Unions call foul play on Ryanair’s threatened job cuts

2 Aug 2019

Ryanair said this week that it would cut up to 900 jobs, blaming the late delivery of malfunctioning Boeing 737 MAX 8 aircraft, rising fuel prices, lower fares and the prospect of a no-deal Brexit.

Union leaders are not convinced by these justifications for job losses. With the airline also projecting that passenger numbers will grow by 3% over the next 12 months, Ryanair can maintain its existing workforce and deal with any negative impact through staff turnover. In fact, the company is still running regular recruitment adverts. Unions believe that an opportunistic attempt to undermine collective bargaining could be the real reason for the announcement.

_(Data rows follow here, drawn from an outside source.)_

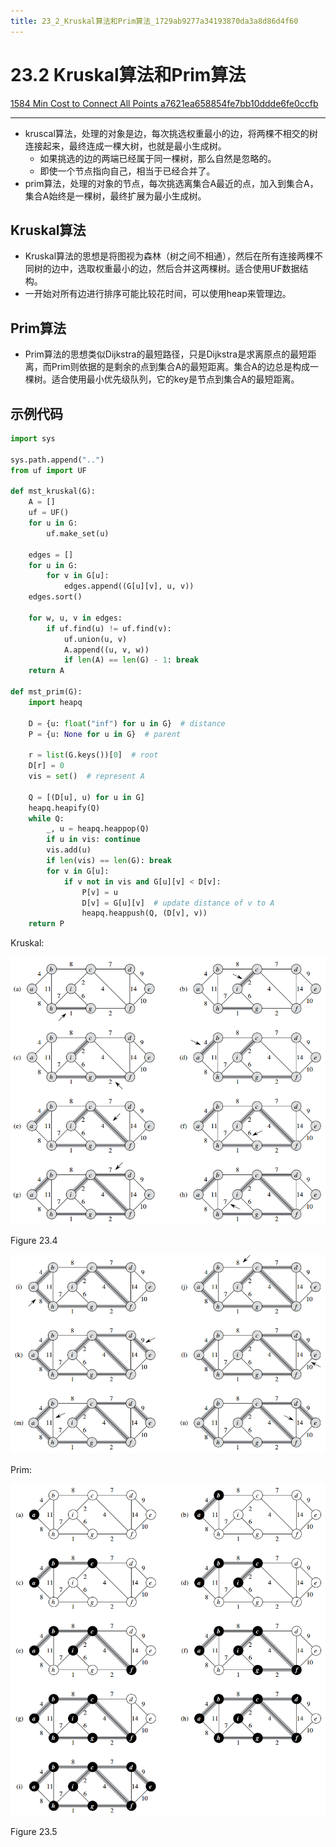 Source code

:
 ```yaml
---
title: 23_2_Kruskal算法和Prim算法_1729ab9277a34193870da3a8d86d4f60
---
```


# 23.2 Kruskal算法和Prim算法

[1584 Min Cost to Connect All Points a7621ea658854fe7bb10ddde6fe0ccfb](../../../OJ_online_judge/LeetCode/题目列表/1584%20Min%20Cost%20to%20Connect%20All%20Points%20a7621ea658854fe7bb10ddde6fe0ccfb.md)

---

- kruscal算法，处理的对象是边，每次挑选权重最小的边，将两棵不相交的树连接起来，最终连成一棵大树，也就是最小生成树。
    - 如果挑选的边的两端已经属于同一棵树，那么自然是忽略的。
    - 即使一个节点指向自己，相当于已经合并了。
- prim算法，处理的对象的节点，每次挑选离集合A最近的点，加入到集合A，集合A始终是一棵树，最终扩展为最小生成树。

## Kruskal算法

- Kruskal算法的思想是将图视为森林（树之间不相通），然后在所有连接两棵不同树的边中，选取权重最小的边，然后合并这两棵树。适合使用UF数据结构。
- 一开始对所有边进行排序可能比较花时间，可以使用heap来管理边。

## Prim算法

- Prim算法的思想类似Dijkstra的最短路径，只是Dijkstra是求离原点的最短距离，而Prim则依据的是剩余的点到集合A的最短距离。集合A的边总是构成一棵树。适合使用最小优先级队列，它的key是节点到集合A的最短距离。

## 示例代码

[](https://github.com/lzyerste/introduction_to_algorithms/blob/master/graph/mst.py)

```python
import sys

sys.path.append("..")
from uf import UF

def mst_kruskal(G):
    A = []
    uf = UF()
    for u in G:
        uf.make_set(u)

    edges = []
    for u in G:
        for v in G[u]:
            edges.append((G[u][v], u, v))
    edges.sort()

    for w, u, v in edges:
        if uf.find(u) != uf.find(v):
            uf.union(u, v)
            A.append((u, v, w))
            if len(A) == len(G) - 1: break
    return A

def mst_prim(G):
    import heapq

    D = {u: float("inf") for u in G}  # distance
    P = {u: None for u in G}  # parent

    r = list(G.keys())[0]  # root
    D[r] = 0
    vis = set()  # represent A

    Q = [(D[u], u) for u in G]
    heapq.heapify(Q)
    while Q:
        _, u = heapq.heappop(Q)
        if u in vis: continue
        vis.add(u)
        if len(vis) == len(G): break
        for v in G[u]:
            if v not in vis and G[u][v] < D[v]:
                P[v] = u
                D[v] = G[u][v]  # update distance of v to A
                heapq.heappush(Q, (D[v], v))
    return P
```

Kruskal:

![2022-05-02_11-24-47](23%202%20Kruskal算法和Prim算法%201729ab9277a34193870da3a8d86d4f60/2022-05-02_11-24-47.png)

Figure 23.4

![Untitled 1](assets/2152b2a95509c1b603bfa497495e31c6.png)

Prim:

![Untitled 2](assets/3b99668456352f8a57714f74ca245820.png)

Figure 23.5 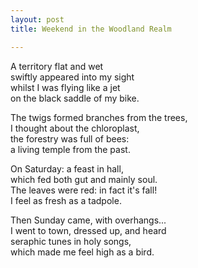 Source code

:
 ```yaml
---
layout: post
title: Weekend in the Woodland Realm

---
```


A territory flat and wet    
swiftly appeared into my sight    
whilst I was flying like a jet  
on the black saddle of my bike.  

The twigs formed branches from the trees,  
I thought about the chloroplast,    
the forestry was full of bees:  
a living temple from the past.    

On Saturday: a feast in hall,  
which fed both gut and mainly soul.  
The leaves were red: in fact it's fall!  
I feel as fresh as a tadpole.   

Then Sunday came, with overhangs...  
I went to town, dressed up, and heard  
seraphic tunes in holy songs,  
which made me feel high as a bird.  

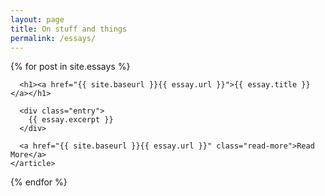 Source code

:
 ```yaml
---
layout: page
title: On stuff and things
permalink: /essays/
---
```


<div class="essays">
  {% for post in site.essays %}
    <article class="essay">

      <h1><a href="{{ site.baseurl }}{{ essay.url }}">{{ essay.title }}</a></h1>

      <div class="entry">
        {{ essay.excerpt }}
      </div>

      <a href="{{ site.baseurl }}{{ essay.url }}" class="read-more">Read More</a>
    </article>
  {% endfor %}
</div>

Stephen Cotton, general secretary of the International Transport Workers’ Federation (ITF), said: “Ryanair says it is now a unionised company, but these threats of job cuts make us question whether they are genuine. It’s worrying that these cuts are being announced at the same time as UK- and Ireland-based pilots are balloting for strike action; last year, Ryanair made similar threats in response to strike action by pilots in Ireland. It looks like the airline is once again using threats to potentially undermine the right to strike.”

Last year Ryanair used union-avoiding tactics in Poland in response to the creation of a new cabin crew union. It forced all crew onto self-employment contracts that rendered them ineligible for many aspects of union representation and, on this basis, has refused to speak to the union.

Ryanair has recently moved to a new corporate structure with five different airlines now making up the group. The company says that the different airlines will have to compete against each other for planes and therefore jobs. Unions believe that hard-won improvements in pay and working conditions are now under threat as Ryanair attempts to intimidate its workers with employment uncertainty.

Only last week, ITF and the European Transport Workers’ Federation (ETF) wrote to Mr O’Leary calling for workers to be represented on the company’s board. In other companies this representation has been shown to protect labour standards and ensure any proposed job cuts are properly scrutinised and negotiated.

Livia Spera, ETF general secretary, said: “Ryanair has yet to accept that it can no longer manage unilaterally without being held to account by its workers and their unions. We have repeatedly offered to meet with the company and discuss its future, and this offer remains open if Ryanair wants to engage seriously on current and future labour relations issues.”